O FMI foi “complacente e paternalista” com Moçambique – é assim que o investigador António Francisco, do Instituto de Estudos Sociais e Económicos caracteriza a atuação do Fundo Monetário Internacional no país. O primeiro-ministro Moçambicano, Carlos Agostinho do Rosário, assumiu quarta-feira passada que estavam por declarar mais de mil milhões de dólares de dívida externa.

“Se o Governo moçambicano representa, neste momento, um dos piores casos de ocultação e falseamento de informação que o FMI tem enfrentado em África, espero que este incidente motive o FMI a ser menos complacente e paternalista para com os governantes moçambicanos”, disse o investigador, em declarações à Lusa.

Para António Francisco, o FMI desvalorizou no passado as avaliações e alertas de vários investigadores e economistas sobre Moçambique, tendo preferido fazer apreciações “cor-de-rosa” sobre a robustez da economia.

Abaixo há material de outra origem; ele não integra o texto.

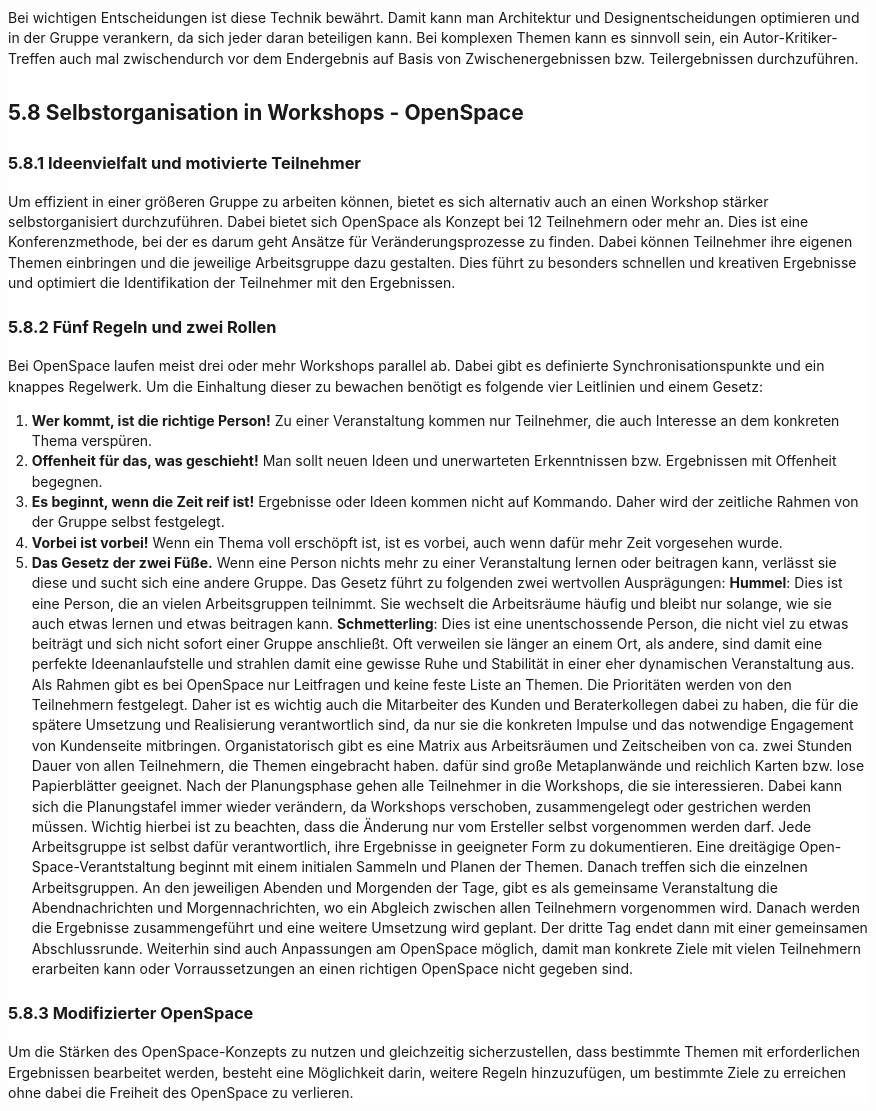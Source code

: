 Bei wichtigen Entscheidungen ist diese Technik bewährt. Damit kann man Architektur und Designentscheidungen optimieren und in der Gruppe verankern, da sich jeder daran beteiligen kann. 
Bei komplexen Themen kann es sinnvoll sein, ein Autor-Kritiker-Treffen auch mal zwischendurch vor dem Endergebnis auf Basis von Zwischenergebnissen bzw. Teilergebnissen durchzuführen.
## 5.8 Selbstorganisation in Workshops - OpenSpace
### 5.8.1 Ideenvielfalt und motivierte Teilnehmer
Um effizient in einer größeren Gruppe zu arbeiten können, bietet es sich alternativ auch an einen Workshop stärker selbstorganisiert durchzuführen. Dabei bietet sich OpenSpace als Konzept bei 12 Teilnehmern oder mehr an. Dies ist eine Konferenzmethode, bei der es darum geht Ansätze für Veränderungsprozesse zu finden. Dabei können Teilnehmer ihre eigenen Themen einbringen und die jeweilige Arbeitsgruppe dazu gestalten. Dies führt zu besonders schnellen und kreativen Ergebnisse und optimiert die Identifikation der Teilnehmer mit den Ergebnissen.
### 5.8.2 Fünf Regeln und zwei Rollen
Bei OpenSpace laufen meist drei oder mehr Workshops parallel ab. Dabei gibt es definierte Synchronisationspunkte und ein knappes Regelwerk. Um die Einhaltung dieser zu bewachen benötigt es folgende vier Leitlinien und einem Gesetz:
1. __Wer kommt, ist die richtige Person!__ Zu einer Veranstaltung kommen nur Teilnehmer, die auch Interesse an dem konkreten Thema verspüren.
2. __Offenheit für das, was geschieht!__ Man sollt neuen Ideen und unerwarteten Erkenntnissen bzw. Ergebnissen mit Offenheit begegnen.
3. __Es beginnt, wenn die Zeit reif ist!__ Ergebnisse oder Ideen kommen nicht auf Kommando. Daher wird der zeitliche Rahmen von der Gruppe selbst festgelegt.
4. __Vorbei ist vorbei!__ Wenn ein Thema voll erschöpft ist, ist es vorbei, auch wenn dafür mehr Zeit vorgesehen wurde.
5. __Das Gesetz der zwei Füße.__ Wenn eine Person nichts mehr zu einer Veranstaltung lernen oder beitragen kann, verlässt sie diese und sucht sich eine andere Gruppe.
Das Gesetz führt zu folgenden zwei wertvollen Ausprägungen:
__Hummel__: Dies ist eine Person, die an vielen Arbeitsgruppen teilnimmt. Sie wechselt die Arbeitsräume häufig und bleibt nur solange, wie sie auch etwas lernen und etwas beitragen kann.
__Schmetterling__: Dies ist eine unentschossende Person, die nicht viel zu etwas beiträgt und sich nicht sofort einer Gruppe anschließt. Oft verweilen sie länger an einem Ort, als andere, sind damit eine perfekte Ideenanlaufstelle und strahlen damit eine gewisse Ruhe und Stabilität in einer eher dynamischen Veranstaltung aus.
Als Rahmen gibt es bei OpenSpace nur Leitfragen und keine feste Liste an Themen. Die Prioritäten werden von den Teilnehmern festgelegt. Daher ist es wichtig auch die Mitarbeiter des Kunden und Beraterkollegen dabei zu haben, die für die spätere Umsetzung und Realisierung verantwortlich sind, da nur sie die konkreten Impulse und das notwendige Engagement von Kundenseite mitbringen.
Organistatorisch gibt es eine Matrix aus Arbeitsräumen und Zeitscheiben von ca. zwei Stunden Dauer von allen Teilnehmern, die Themen eingebracht haben. dafür sind große Metaplanwände und reichlich Karten bzw. lose Papierblätter geeignet.
Nach der Planungsphase gehen alle Teilnehmer in die Workshops, die sie interessieren. Dabei kann sich die Planungstafel immer wieder verändern, da Workshops verschoben, zusammengelegt oder gestrichen werden müssen. Wichtig hierbei ist zu beachten, dass die Änderung nur vom Ersteller selbst vorgenommen werden darf. Jede Arbeitsgruppe ist selbst dafür verantwortlich, ihre Ergebnisse in geeigneter Form zu dokumentieren.
Eine dreitägige Open-Space-Verantstaltung beginnt mit einem initialen Sammeln und Planen der Themen. Danach treffen sich die einzelnen Arbeitsgruppen. An den jeweiligen Abenden und Morgenden der Tage, gibt es als gemeinsame Veranstaltung die Abendnachrichten und Morgennachrichten, wo ein Abgleich zwischen allen Teilnehmern vorgenommen wird. Danach werden die Ergebnisse zusammengeführt und eine weitere Umsetzung wird geplant. Der dritte Tag endet dann mit einer gemeinsamen Abschlussrunde.
Weiterhin sind auch Anpassungen am OpenSpace möglich, damit man konkrete Ziele mit vielen Teilnehmern erarbeiten kann oder Vorraussetzungen an einen richtigen OpenSpace nicht gegeben sind.
### 5.8.3 Modifizierter OpenSpace
Um die Stärken des OpenSpace-Konzepts zu nutzen und gleichzeitig sicherzustellen, dass bestimmte Themen mit erforderlichen Ergebnissen bearbeitet werden, besteht eine Möglichkeit darin, weitere Regeln hinzuzufügen, um bestimmte Ziele zu erreichen ohne dabei die Freiheit des OpenSpace zu verlieren.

Agora, o país é alvo de “descrédito e chacota”, defende ainda o economista. “Só um otimismo cego, alguém que se comporte como se soubesse que as coisas nunca acabarão mal por pior que elas estejam, poderá entreter a ideia com a que num quadro desses a economia nacional está no bom caminho”, garante.

O FMI ainda está a avaliar o impacto que o falseamento de informação poderá vir a ter na economia moçambicana. Entre os mercados extracomunitários, Moçambique é um parceiro comercial relevante para Portugal.